Basta con hojear la biografía de algunos de los más antiguos directores de fotografía para constatar que sus orígenes son variados. Muchos poseen una formación en arte ortodoxa sumada a una educación técnica básica. Algunos heredaron el oficio familiar y se capacitaron a partir de la observación. Otros provienen de la fotografía fija y se adentraron luego en el dinamismo. También están los que se formaron en escuelas de cine, posibilidad que se va reduciendo en promedio a medida que el inicio de la carrera del artista es más remoto.

Las escuelas de cine o carreras universitarias de grado en cinematografía no son un fenómeno nuevo. Solamente en la Argentina podemos encontrar lugares que poseen esta orientación desde hace más de 30 años. Pero estas carreras pasaron a ser un fenómeno masivo a principios de los años 90 y atrajeron a gran cantidad de interesados de distintas clases sociales y nivel cultural.

La explosión generó una ventaja y un problema a la vez. El desarrollo académico trajo consigo el crecimiento cuantitativo y cualitativo del material bibliográfico, sin duda una gran ventaja. Esto, a su vez, permitió compilaciones de lo mejor del material existente en resúmenes poco sustanciosos, pero fácilmente digeribles para alumnos con paladar no acostumbrado a la profundización teórica, como bibliografía de materias dictadas en tiempo relámpago. Resúmenes de resúmenes, programas estándar, lo básico de lo básico, y, como ingrediente final, globalización.

La mezcla de estos elementos forjó, indefectiblemente, similitudes a nivel mundial en los programas de materias relacionadas con la tecnología audiovisual. Fue inevitable: miles de alumnos formados mediante programas similares concibieron imágenes con un parecido asombroso; técnicamente irreprochables, pero altamente despersonalizadas.

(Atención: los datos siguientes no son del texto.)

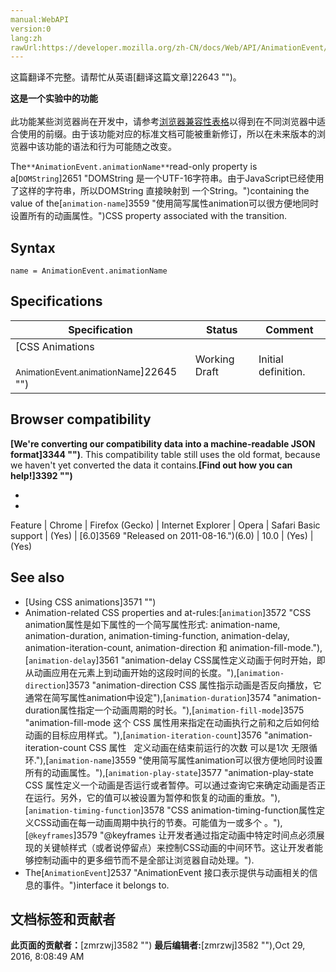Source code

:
 ```yaml
---
manual:WebAPI
version:0
lang:zh
rawUrl:https://developer.mozilla.org/zh-CN/docs/Web/API/AnimationEvent/animationName
---
```




这篇翻译不完整。请帮忙从英语[翻译这篇文章]22643 "")。






**这是一个实验中的功能**<br></br>此功能某些浏览器尚在开发中，请参考[浏览器兼容性表格](%3558#Browser_compatibility "")以得到在不同浏览器中适合使用的前缀。由于该功能对应的标准文档可能被重新修订，所以在未来版本的浏览器中该功能的语法和行为可能随之改变。




The`**AnimationEvent.animationName**`read-only property is a[`DOMString`]2651 "DOMString 是一个UTF-16字符串。由于JavaScript已经使用了这样的字符串，所以DOMString 直接映射到 一个String。")containing the value of the[`animation-name`]3559 "使用简写属性animation可以很方便地同时设置所有的动画属性。")CSS property associated with the transition.


## Syntax<a name="Syntax"></a>

```
name = AnimationEvent.animationName
```

## Specifications<a name="Specifications"></a>
Specification | Status | Comment 
 ---  |  ---  |  ---  | 
[CSS Animations<br></br><small>AnimationEvent.animationName</small>]22645 "") | Working Draft | Initial definition. 


## Browser compatibility<a name="Browser_compatibility"></a>


**[We&#39;re converting our compatibility data into a machine-readable JSON format]3344 "")**. This compatibility table still uses the old format, because we haven&#39;t yet converted the data it contains.**[Find out how you can help!]3392 "")**


* 
* 
Feature | Chrome | Firefox (Gecko) | Internet Explorer | Opera | Safari 
Basic support | (Yes) | [6.0]3569 "Released on 2011-08-16.")(6.0) | 10.0 | (Yes) | (Yes) 




## See also<a name="See_also"></a>

* [Using CSS animations]3571 "")
* Animation-related CSS properties and at-rules:[`animation`]3572 "CSS animation属性是如下属性的一个简写属性形式: animation-name, animation-duration, animation-timing-function, animation-delay, animation-iteration-count, animation-direction 和 animation-fill-mode."),[`animation-delay`]3561 "animation-delay CSS属性定义动画于何时开始，即从动画应用在元素上到动画开始的这段时间的长度。"),[`animation-direction`]3573 "animation-direction CSS 属性指示动画是否反向播放，它通常在简写属性animation中设定"),[`animation-duration`]3574 "animation-duration属性指定一个动画周期的时长。"),[`animation-fill-mode`]3575 "animation-fill-mode 这个 CSS 属性用来指定在动画执行之前和之后如何给动画的目标应用样式。"),[`animation-iteration-count`]3576 "animation-iteration-count CSS 属性   定义动画在结束前运行的次数 可以是1次 无限循环."),[`animation-name`]3559 "使用简写属性animation可以很方便地同时设置所有的动画属性。"),[`animation-play-state`]3577 "animation-play-state CSS 属性定义一个动画是否运行或者暂停。可以通过查询它来确定动画是否正在运行。另外，它的值可以被设置为暂停和恢复的动画的重放。"),[`animation-timing-function`]3578 "CSS animation-timing-function属性定义CSS动画在每一动画周期中执行的节奏。可能值为一或多个 <timing-function>。"),[`@keyframes`]3579 "@keyframes 让开发者通过指定动画中特定时间点必须展现的关键帧样式（或者说停留点）来控制CSS动画的中间环节。这让开发者能够控制动画中的更多细节而不是全部让浏览器自动处理。").
* The[`AnimationEvent`]2537 "AnimationEvent 接口表示提供与动画相关的信息的事件。")interface it belongs to.



## 文档标签和贡献者
**此页面的贡献者：**[zmrzwj]3582 "")
**最后编辑者:**[zmrzwj]3582 ""),<time>Oct 29, 2016, 8:08:49 AM</time>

En la actualidad, al deber establecido de los directores de las carreras y de los docentes se le suma este nuevo desafío: buscar en sus alumnos signos particulares que puedan ser el punto de partida para la creación de imágenes personalizadas. Los últimos años de las carreras ofrecen el terreno ideal para este fin. El docente debe ser el encargado de presentar las obras que marcaron la historia, pero también el responsable de desmitificarlas en pos de una búsqueda estética propia. Es asombroso notar en conversaciones con egresados de diferentes facultades que todos poseen los mismos tres héroes y que en los primeros pasos en la cinematografía profesional su intención estética constituye una clara emulación de sus obras. Seguramente, estos referentes sean los mismos que tienen los egresados de Japón, Rusia, EE. UU. o Colombia. El resultado está a la vista.

Democratización y estandarización de la imagen

Mucho se habla acerca de que las nuevas tecnologías hacen posible en el nivel personal lo que antes sólo se podía dar en el corporativo, pero poco se dice que el uso masivo de estas tecnologías genera una estética estandarizada en la imagen.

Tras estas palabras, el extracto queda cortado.